Work instructions>
Transcribe all the entries word for word, omitting any pictures they contain.

Saved data entries>
○ ○ ○ ○ ○

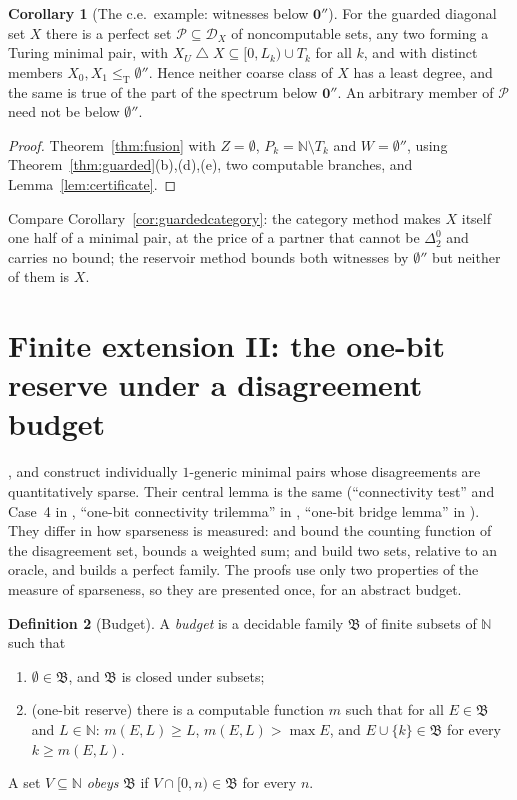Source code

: \documentclass[11pt,letterpaper]{article}
\theoremstyle{definition}
\newtheorem{definition}{Definition}[section]
\newtheorem{corollary}[definition]{Corollary}
\numberwithin{equation}{section}
\newcommand{\N}{\mathbb N}
\newcommand{\leT}{\le_{\mathrm T}}
\newcommand{\DX}[1]{\mathcal D_{#1}}
\newcommand{\sd}{\mathbin{\triangle}}
\newcommand{\zero}{\mathbf 0}
\newcommand{\bud}{\mathfrak B}
\newcommand{\src}[1]{\leavevmode{\sffamily\footnotesize\color{Steel}[#1]}}
\newcommand{\rep}[1]{\leavevmode{\sffamily\small\color{Steel}R#1}}
\begin{document}
\begin{corollary}[The c.e.\ example: witnesses below $\zero''$]\label{cor:cefusion}\src{R5}
For the guarded diagonal set $X$ there is a perfect set $\mathcal P\subseteq\DX X$ of noncomputable sets, any two forming a Turing minimal pair, with $X_U\sd X\subseteq[0,L_k)\cup T_k$ for all $k$, and with distinct members $X_0,X_1\leT\emptyset''$. Hence neither coarse class of $X$ has a least degree, and the same is true of the part of the spectrum below $\zero''$. An arbitrary member of $\mathcal P$ need not be below $\emptyset''$.
\end{corollary}
\begin{proof}
Theorem~\ref{thm:fusion} with $Z=\emptyset$, $P_k=\N\setminus T_k$ and $W=\emptyset''$, using Theorem~\ref{thm:guarded}(b),(d),(e), two computable branches, and Lemma~\ref{lem:certificate}.
\end{proof}
Compare Corollary~\ref{cor:guardedcategory}: the category method makes $X$ itself one half of a minimal pair, at the price of a partner that cannot be $\Delta^0_2$ and carries no bound; the reservoir method bounds both witnesses by $\emptyset''$ but neither of them is $X$.

\section{Finite extension II: the one-bit reserve under a disagreement budget}\label{sec:budget}
\rep2, \rep6 and \rep7 construct individually $1$-generic minimal pairs whose disagreements are quantitatively sparse. Their central lemma is the same (``connectivity test'' and Case~4 in \rep2, ``one-bit connectivity trilemma'' in \rep6, ``one-bit bridge lemma'' in \rep7). They differ in how sparseness is measured: \rep2 and \rep6 bound the counting function of the disagreement set, \rep7 bounds a weighted sum; \rep2 and \rep7 build two sets, relative to an oracle, and \rep6 builds a perfect family. The proofs use only two properties of the measure of sparseness, so they are presented once, for an abstract budget.

\begin{definition}[Budget]\label{def:budget}
A \emph{budget} is a decidable family $\bud$ of finite subsets of $\N$ such that
\begin{enumerate}[label=\textup{(B\arabic*)},leftmargin=2.6em]
\item $\emptyset\in\bud$, and $\bud$ is closed under subsets;
\item \textup{(one-bit reserve)} there is a computable function $m$ such that for all $E\in\bud$ and $L\in\N$: $m(E,L)\ge L$, $m(E,L)>\max E$, and $E\cup\{k\}\in\bud$ for every $k\ge m(E,L)$.
\end{enumerate}
A set $V\subseteq\N$ \emph{obeys} $\bud$ if $V\cap[0,n)\in\bud$ for every $n$.
\end{definition}
\end{document}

○ ○ ○ ○ ○

The answer>
Source code

: \documentclass[11pt,letterpaper]{article}
\theoremstyle{definition}
\newtheorem{definition}{Definition}[section]
\newtheorem{corollary}[definition]{Corollary}
\numberwithin{equation}{section}
\newcommand{\N}{\mathbb N}
\newcommand{\leT}{\le_{\mathrm T}}
\newcommand{\DX}[1]{\mathcal D_{#1}}
\newcommand{\sd}{\mathbin{\triangle}}
\newcommand{\zero}{\mathbf 0}
\newcommand{\bud}{\mathfrak B}
\newcommand{\src}[1]{\leavevmode{\sffamily\footnotesize\color{Steel}[#1]}}
\newcommand{\rep}[1]{\leavevmode{\sffamily\small\color{Steel}R#1}}
\begin{document}
\begin{corollary}[The c.e.\ example: witnesses below $\zero''$]\label{cor:cefusion}\src{R5}
For the guarded diagonal set $X$ there is a perfect set $\mathcal P\subseteq\DX X$ of noncomputable sets, any two forming a Turing minimal pair, with $X_U\sd X\subseteq[0,L_k)\cup T_k$ for all $k$, and with distinct members $X_0,X_1\leT\emptyset''$. Hence neither coarse class of $X$ has a least degree, and the same is true of the part of the spectrum below $\zero''$. An arbitrary member of $\mathcal P$ need not be below $\emptyset''$.
\end{corollary}
\begin{proof}
Theorem~\ref{thm:fusion} with $Z=\emptyset$, $P_k=\N\setminus T_k$ and $W=\emptyset''$, using Theorem~\ref{thm:guarded}(b),(d),(e), two computable branches, and Lemma~\ref{lem:certificate}.
\end{proof}
Compare Corollary~\ref{cor:guardedcategory}: the category method makes $X$ itself one half of a minimal pair, at the price of a partner that cannot be $\Delta^0_2$ and carries no bound; the reservoir method bounds both witnesses by $\emptyset''$ but neither of them is $X$.

\section{Finite extension II: the one-bit reserve under a disagreement budget}\label{sec:budget}
\rep2, \rep6 and \rep7 construct individually $1$-generic minimal pairs whose disagreements are quantitatively sparse. Their central lemma is the same (``connectivity test'' and Case~4 in \rep2, ``one-bit connectivity trilemma'' in \rep6, ``one-bit bridge lemma'' in \rep7). They differ in how sparseness is measured: \rep2 and \rep6 bound the counting function of the disagreement set, \rep7 bounds a weighted sum; \rep2 and \rep7 build two sets, relative to an oracle, and \rep6 builds a perfect family. The proofs use only two properties of the measure of sparseness, so they are presented once, for an abstract budget.

\begin{definition}[Budget]\label{def:budget}
A \emph{budget} is a decidable family $\bud$ of finite subsets of $\N$ such that
\begin{enumerate}[label=\textup{(B\arabic*)},leftmargin=2.6em]
\item $\emptyset\in\bud$, and $\bud$ is closed under subsets;
\item \textup{(one-bit reserve)} there is a computable function $m$ such that for all $E\in\bud$ and $L\in\N$: $m(E,L)\ge L$, $m(E,L)>\max E$, and $E\cup\{k\}\in\bud$ for every $k\ge m(E,L)$.
\end{enumerate}
A set $V\subseteq\N$ \emph{obeys} $\bud$ if $V\cap[0,n)\in\bud$ for every $n$.
\end{definition}
\end{document}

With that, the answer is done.